Metrobatam.com, Batam – Konferensi pers  penindakan barang terlarang elektronik, rokok dan minum keras (Miras) ditempat Aula Bea Cukai Batam, pada tanggal (05/10/2017) sore hari.

Raden Evy Suhartantyo Kabid (BKLI) Bimbingan Kepatuhan dan Layanan Informasi KPU Bea Cukai Tipe B Batam mengatakan, Bea cukai sebagai community berperan untuk melindungi pengusaha-pongusaha dari persaingan tidak sehat dalam menjalankan bisnisnya, sebagai salah satu bentuk perlindungan Bea Cukai Batam kepada masyarakat, Bea Cukai Batam secara rutin menggelar patroli laut dan operasi untuk menekan peredaran barang ilegal dan terminal ferry penumpang dan bandar udara.
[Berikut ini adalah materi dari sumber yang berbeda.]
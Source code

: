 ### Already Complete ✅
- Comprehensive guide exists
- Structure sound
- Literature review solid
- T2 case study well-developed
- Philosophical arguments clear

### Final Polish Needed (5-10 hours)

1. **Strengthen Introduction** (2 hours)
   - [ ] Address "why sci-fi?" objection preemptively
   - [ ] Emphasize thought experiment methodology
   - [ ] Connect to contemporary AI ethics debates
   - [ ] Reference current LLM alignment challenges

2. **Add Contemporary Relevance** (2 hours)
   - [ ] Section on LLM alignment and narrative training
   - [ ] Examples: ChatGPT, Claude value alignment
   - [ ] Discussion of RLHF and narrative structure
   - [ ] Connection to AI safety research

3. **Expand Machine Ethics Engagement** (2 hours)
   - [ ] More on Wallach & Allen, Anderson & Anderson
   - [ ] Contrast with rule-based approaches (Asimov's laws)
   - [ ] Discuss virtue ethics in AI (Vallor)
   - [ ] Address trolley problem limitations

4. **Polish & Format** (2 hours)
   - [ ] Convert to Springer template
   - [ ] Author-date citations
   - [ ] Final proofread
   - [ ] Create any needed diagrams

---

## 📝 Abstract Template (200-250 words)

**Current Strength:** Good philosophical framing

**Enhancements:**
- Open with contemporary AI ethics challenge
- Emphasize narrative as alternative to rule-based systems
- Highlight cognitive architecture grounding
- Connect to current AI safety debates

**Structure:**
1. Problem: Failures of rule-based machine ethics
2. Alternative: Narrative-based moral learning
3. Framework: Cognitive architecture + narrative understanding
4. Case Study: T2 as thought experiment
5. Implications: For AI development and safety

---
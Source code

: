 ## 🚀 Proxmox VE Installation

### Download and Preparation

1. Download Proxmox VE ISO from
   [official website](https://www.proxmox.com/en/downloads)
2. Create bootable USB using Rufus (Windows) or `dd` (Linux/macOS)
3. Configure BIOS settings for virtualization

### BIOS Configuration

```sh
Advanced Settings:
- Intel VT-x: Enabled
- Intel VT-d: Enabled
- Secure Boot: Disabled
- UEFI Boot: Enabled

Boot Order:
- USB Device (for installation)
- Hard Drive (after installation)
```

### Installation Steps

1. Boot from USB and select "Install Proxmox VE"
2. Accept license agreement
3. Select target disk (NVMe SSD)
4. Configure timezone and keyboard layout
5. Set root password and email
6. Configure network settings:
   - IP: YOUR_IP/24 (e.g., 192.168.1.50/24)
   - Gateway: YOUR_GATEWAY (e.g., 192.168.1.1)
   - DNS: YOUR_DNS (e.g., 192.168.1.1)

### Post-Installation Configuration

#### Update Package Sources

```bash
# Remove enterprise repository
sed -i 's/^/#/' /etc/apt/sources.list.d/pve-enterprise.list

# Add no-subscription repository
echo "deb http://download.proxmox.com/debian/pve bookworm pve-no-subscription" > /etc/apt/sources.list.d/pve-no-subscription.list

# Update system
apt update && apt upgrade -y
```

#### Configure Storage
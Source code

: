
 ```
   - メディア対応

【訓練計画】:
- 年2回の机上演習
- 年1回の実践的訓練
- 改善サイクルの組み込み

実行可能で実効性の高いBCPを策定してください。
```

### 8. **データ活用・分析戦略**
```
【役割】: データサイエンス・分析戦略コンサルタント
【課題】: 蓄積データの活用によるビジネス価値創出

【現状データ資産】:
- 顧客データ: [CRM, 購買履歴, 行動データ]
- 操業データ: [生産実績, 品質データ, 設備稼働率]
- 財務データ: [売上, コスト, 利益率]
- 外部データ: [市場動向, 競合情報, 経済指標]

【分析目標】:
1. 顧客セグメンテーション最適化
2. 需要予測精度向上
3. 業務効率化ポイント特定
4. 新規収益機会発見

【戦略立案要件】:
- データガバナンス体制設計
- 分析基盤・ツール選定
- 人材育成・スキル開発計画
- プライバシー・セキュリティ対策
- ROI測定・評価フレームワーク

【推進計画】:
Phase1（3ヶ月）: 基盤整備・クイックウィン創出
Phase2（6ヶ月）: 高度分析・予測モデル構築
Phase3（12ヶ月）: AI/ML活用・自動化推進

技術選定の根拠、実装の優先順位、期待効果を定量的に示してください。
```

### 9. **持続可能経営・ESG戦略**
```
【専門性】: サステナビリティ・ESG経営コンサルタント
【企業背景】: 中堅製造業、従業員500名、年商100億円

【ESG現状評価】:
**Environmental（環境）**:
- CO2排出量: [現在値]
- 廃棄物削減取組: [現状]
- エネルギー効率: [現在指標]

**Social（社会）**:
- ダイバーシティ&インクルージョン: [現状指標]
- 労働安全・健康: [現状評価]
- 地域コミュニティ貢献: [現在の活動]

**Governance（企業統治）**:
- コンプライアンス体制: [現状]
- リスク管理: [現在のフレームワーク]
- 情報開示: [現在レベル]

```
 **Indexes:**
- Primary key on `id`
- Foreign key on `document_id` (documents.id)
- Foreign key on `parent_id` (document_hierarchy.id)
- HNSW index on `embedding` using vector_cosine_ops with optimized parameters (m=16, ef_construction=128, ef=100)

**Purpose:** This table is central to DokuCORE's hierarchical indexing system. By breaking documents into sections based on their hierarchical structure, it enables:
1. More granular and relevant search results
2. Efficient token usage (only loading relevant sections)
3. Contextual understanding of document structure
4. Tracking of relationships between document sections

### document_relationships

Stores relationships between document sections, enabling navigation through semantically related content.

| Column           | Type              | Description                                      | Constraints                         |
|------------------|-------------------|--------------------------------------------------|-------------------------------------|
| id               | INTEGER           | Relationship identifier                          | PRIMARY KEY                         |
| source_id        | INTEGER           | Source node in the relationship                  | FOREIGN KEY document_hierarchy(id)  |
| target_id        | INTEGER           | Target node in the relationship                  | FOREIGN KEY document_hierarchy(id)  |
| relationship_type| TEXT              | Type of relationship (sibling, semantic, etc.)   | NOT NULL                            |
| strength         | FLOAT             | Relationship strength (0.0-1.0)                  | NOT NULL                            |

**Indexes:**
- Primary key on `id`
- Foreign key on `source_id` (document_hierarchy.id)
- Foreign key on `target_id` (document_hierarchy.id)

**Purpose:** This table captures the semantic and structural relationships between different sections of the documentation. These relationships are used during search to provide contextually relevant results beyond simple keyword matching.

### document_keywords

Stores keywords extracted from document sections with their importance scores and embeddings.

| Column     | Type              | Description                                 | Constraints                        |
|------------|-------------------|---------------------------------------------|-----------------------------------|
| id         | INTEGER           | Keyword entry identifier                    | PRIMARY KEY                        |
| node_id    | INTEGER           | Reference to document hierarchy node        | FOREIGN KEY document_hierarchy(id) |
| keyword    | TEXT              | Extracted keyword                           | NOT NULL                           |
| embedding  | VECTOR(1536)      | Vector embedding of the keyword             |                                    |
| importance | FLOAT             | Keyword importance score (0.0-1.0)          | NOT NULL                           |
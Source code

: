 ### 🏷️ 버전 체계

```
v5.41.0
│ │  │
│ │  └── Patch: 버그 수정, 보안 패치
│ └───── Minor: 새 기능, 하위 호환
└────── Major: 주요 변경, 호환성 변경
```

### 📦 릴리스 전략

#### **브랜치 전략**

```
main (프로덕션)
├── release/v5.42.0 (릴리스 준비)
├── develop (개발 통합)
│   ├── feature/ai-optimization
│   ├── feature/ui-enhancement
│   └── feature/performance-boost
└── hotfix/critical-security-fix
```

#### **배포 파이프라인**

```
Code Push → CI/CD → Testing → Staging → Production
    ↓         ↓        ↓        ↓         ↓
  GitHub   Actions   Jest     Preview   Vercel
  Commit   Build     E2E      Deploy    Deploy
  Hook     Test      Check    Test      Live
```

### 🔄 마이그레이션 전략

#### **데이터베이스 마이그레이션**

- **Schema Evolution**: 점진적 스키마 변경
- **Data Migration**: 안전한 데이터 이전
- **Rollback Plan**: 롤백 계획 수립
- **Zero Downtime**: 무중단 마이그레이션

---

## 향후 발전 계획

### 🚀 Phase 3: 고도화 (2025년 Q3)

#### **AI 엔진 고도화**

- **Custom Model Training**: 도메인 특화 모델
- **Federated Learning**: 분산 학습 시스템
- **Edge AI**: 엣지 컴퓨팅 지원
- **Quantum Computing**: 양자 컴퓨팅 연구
“Kegiatan tersebut selain berguna untuk memberikan efek jera bagi pengusaha nakal juga dapat digunakan sebagai bahan edukasi bagi masyarakat tentang peraturan terkait barang-barang yang legal maupun ilegal. Baa cukai batam dalam kurun waktu 9 (sembilan) bulan ini berhasil menindak sebanyak 496 penindakan pelanggaran di sektor kepabeanan dan 77 penindakan di sektor cukai. Untuk penindakan atas komoditi yang menonjol dalam 2 bulan ini di sektor kepabeanan sendiri, Bea Cukai Batam berhasil menindak Barang elektronik termasuk handphone dengan berbagai merek sebanyak 1.737 unit dengan nilai Rp 3,4 M dengan status barang saat ini adalah Barang di Negara Ballpress (pakaian bekas) sebanyak 776 koli dengan status barang dikuasai Negara.” jelasnya

Sementara itu, Ballpress tersebut merupakan tangkapan dari penumpang-penumpang yang dibawa sama pelabuhan-pelabuhan internasional. Di sektor cukai, penindakan yang dilakukan atas barang kena cukai berupa hasil tembakau sebanyak 8.887.388 batang rokok ilegal senilai Rp 4,4 M dengan status barang dikuasai Negara dan penyidikan, selanjutnya juga ditindak Minuman Mangandung Etil Alkohol ilegal sebanyak 6.362 Kaleng senilai Rp 95 juta dan 490 Botol senlai Rp 250 juta. Selanjutnya barang-barang tegahan tersebut ditetapkan sebagai barang dikuasai Negara dan disimpan di gudang tumpat penimbunan Pabean Tanjung Uncang.

Tambahan Kabid Penindakan Bea Cukai Batam Mujayin menerangkan, bahwa barang-barang yang kirimkan ke Batam, barang tersebut melalui dari Jawa kirim kan ke Jakarta dan dari Jakarta dikirimkan ke Batam’karena mereka ini hanya modus-modus pengiriman aja. Hasil pengiriman nya itu sama, datanya ada pada saya.

“Bahwa Barang-barang ini bukan hanya singgah ke Batam tapi mereka kirimkan juga ke Sumatra. Sebab barang seperti rokok, handphone, dan miras itu bukan asli nya tapi mereka palsu juga kan seperti tidak label cukai nya. Justru hasil penindakan seperti ini lah harus di tindak lanjuti” tutupnya.

Toni Simamora

Metrobatam.com tidak bertanggung jawab atas isi komentar yang ditulis. Komentar sepenuhnya menjadi tanggung jawab komentator seperti diatur dalam UU ITE

Loading...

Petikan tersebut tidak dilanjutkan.